Pictures paired with source code
───
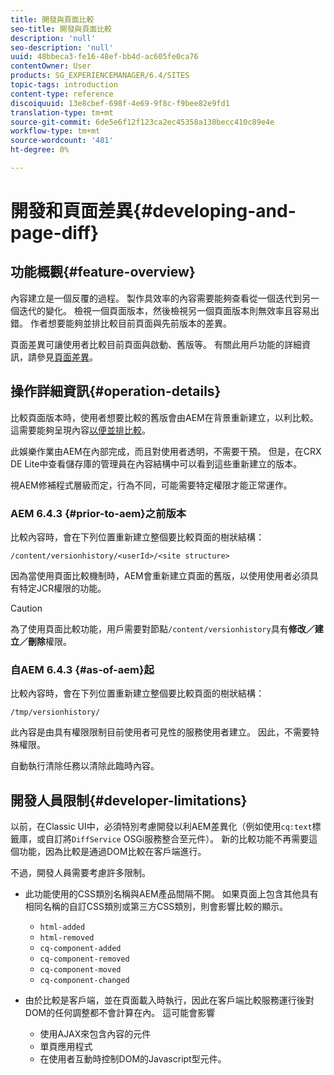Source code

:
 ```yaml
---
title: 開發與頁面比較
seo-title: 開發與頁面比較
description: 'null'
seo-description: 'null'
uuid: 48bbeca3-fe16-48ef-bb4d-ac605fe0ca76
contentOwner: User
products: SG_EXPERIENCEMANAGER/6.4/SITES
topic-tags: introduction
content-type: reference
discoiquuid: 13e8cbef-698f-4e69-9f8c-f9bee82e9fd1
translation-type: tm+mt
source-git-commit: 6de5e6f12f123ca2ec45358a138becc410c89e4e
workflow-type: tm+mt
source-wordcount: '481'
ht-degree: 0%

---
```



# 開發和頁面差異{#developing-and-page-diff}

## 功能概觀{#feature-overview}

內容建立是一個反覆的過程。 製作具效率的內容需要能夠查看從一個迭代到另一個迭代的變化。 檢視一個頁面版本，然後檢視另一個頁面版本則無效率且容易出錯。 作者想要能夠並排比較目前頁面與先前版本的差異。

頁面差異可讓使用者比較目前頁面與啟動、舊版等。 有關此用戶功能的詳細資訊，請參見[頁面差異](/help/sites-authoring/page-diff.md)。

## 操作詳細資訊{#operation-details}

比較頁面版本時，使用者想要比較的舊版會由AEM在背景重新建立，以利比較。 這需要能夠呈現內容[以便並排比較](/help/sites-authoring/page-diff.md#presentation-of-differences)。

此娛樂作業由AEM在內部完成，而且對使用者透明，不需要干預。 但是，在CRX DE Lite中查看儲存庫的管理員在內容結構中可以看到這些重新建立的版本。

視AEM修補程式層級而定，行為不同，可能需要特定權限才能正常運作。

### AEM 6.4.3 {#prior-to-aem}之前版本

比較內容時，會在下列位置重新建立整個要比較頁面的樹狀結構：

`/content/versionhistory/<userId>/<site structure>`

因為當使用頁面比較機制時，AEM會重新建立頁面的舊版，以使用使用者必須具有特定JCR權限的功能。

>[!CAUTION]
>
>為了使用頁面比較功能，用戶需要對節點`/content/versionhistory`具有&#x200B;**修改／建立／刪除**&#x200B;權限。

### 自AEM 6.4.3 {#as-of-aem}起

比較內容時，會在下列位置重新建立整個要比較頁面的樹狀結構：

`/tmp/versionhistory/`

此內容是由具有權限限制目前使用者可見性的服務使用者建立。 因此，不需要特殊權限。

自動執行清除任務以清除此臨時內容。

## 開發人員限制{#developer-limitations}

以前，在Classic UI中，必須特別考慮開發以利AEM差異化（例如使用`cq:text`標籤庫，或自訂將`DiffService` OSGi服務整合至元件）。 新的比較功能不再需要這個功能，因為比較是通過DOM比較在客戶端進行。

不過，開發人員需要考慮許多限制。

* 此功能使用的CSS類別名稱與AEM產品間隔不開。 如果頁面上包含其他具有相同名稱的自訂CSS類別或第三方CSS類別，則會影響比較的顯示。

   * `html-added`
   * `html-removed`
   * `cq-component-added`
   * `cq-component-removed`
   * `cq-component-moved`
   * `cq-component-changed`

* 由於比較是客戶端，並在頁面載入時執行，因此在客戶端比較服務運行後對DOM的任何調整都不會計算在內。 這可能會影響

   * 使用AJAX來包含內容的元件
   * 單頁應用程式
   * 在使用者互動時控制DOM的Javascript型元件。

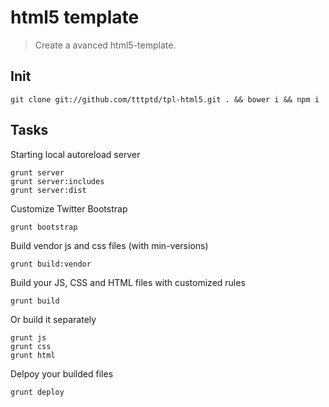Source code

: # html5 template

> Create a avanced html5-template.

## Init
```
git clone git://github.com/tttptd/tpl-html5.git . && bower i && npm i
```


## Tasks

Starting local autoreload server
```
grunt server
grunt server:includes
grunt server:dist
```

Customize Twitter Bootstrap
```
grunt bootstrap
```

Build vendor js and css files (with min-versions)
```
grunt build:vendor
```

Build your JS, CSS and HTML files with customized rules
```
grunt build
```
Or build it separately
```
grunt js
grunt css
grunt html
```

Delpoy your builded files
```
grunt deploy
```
───
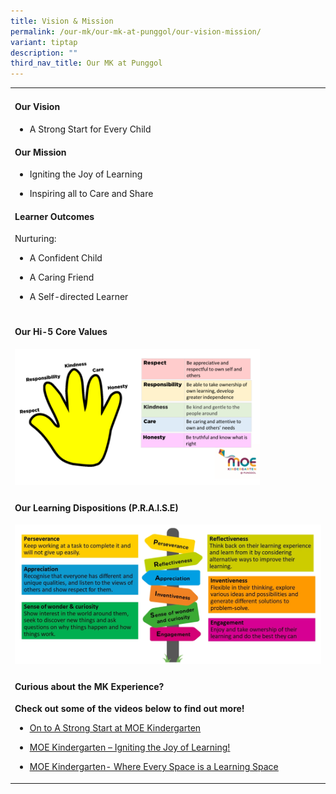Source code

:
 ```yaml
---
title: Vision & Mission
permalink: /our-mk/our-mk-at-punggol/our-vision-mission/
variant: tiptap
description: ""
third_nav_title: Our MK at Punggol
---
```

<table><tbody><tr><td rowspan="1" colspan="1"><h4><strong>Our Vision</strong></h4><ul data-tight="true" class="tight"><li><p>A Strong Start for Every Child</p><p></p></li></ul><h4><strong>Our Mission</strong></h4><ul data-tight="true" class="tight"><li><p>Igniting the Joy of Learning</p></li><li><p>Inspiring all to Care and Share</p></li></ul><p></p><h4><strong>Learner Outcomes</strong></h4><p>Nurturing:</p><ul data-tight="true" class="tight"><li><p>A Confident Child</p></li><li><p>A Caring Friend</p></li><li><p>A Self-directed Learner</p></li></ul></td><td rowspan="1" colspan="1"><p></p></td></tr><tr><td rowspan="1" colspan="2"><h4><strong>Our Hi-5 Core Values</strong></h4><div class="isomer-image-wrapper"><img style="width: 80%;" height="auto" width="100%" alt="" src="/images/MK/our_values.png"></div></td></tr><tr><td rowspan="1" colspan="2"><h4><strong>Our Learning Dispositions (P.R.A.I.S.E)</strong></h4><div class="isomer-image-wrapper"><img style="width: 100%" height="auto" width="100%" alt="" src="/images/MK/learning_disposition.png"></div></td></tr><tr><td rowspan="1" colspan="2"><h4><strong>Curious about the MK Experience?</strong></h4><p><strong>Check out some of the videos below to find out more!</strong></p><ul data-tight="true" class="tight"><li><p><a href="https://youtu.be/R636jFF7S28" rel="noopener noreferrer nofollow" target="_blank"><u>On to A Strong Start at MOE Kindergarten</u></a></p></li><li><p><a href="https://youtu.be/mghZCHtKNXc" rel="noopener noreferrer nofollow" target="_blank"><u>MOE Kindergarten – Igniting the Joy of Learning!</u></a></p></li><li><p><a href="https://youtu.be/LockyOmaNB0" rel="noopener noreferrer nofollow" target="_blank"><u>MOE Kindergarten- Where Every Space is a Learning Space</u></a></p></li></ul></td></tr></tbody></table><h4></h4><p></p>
───
Assignment: Copy every line of the entries in which "authoring" can be found.

Answer section:
頁面差異可讓使用者比較目前頁面與啟動、舊版等。 有關此用戶功能的詳細資訊，請參見[頁面差異](/help/sites-authoring/page-diff.md)。
比較頁面版本時，使用者想要比較的舊版會由AEM在背景重新建立，以利比較。 這需要能夠呈現內容[以便並排比較](/help/sites-authoring/page-diff.md#presentation-of-differences)。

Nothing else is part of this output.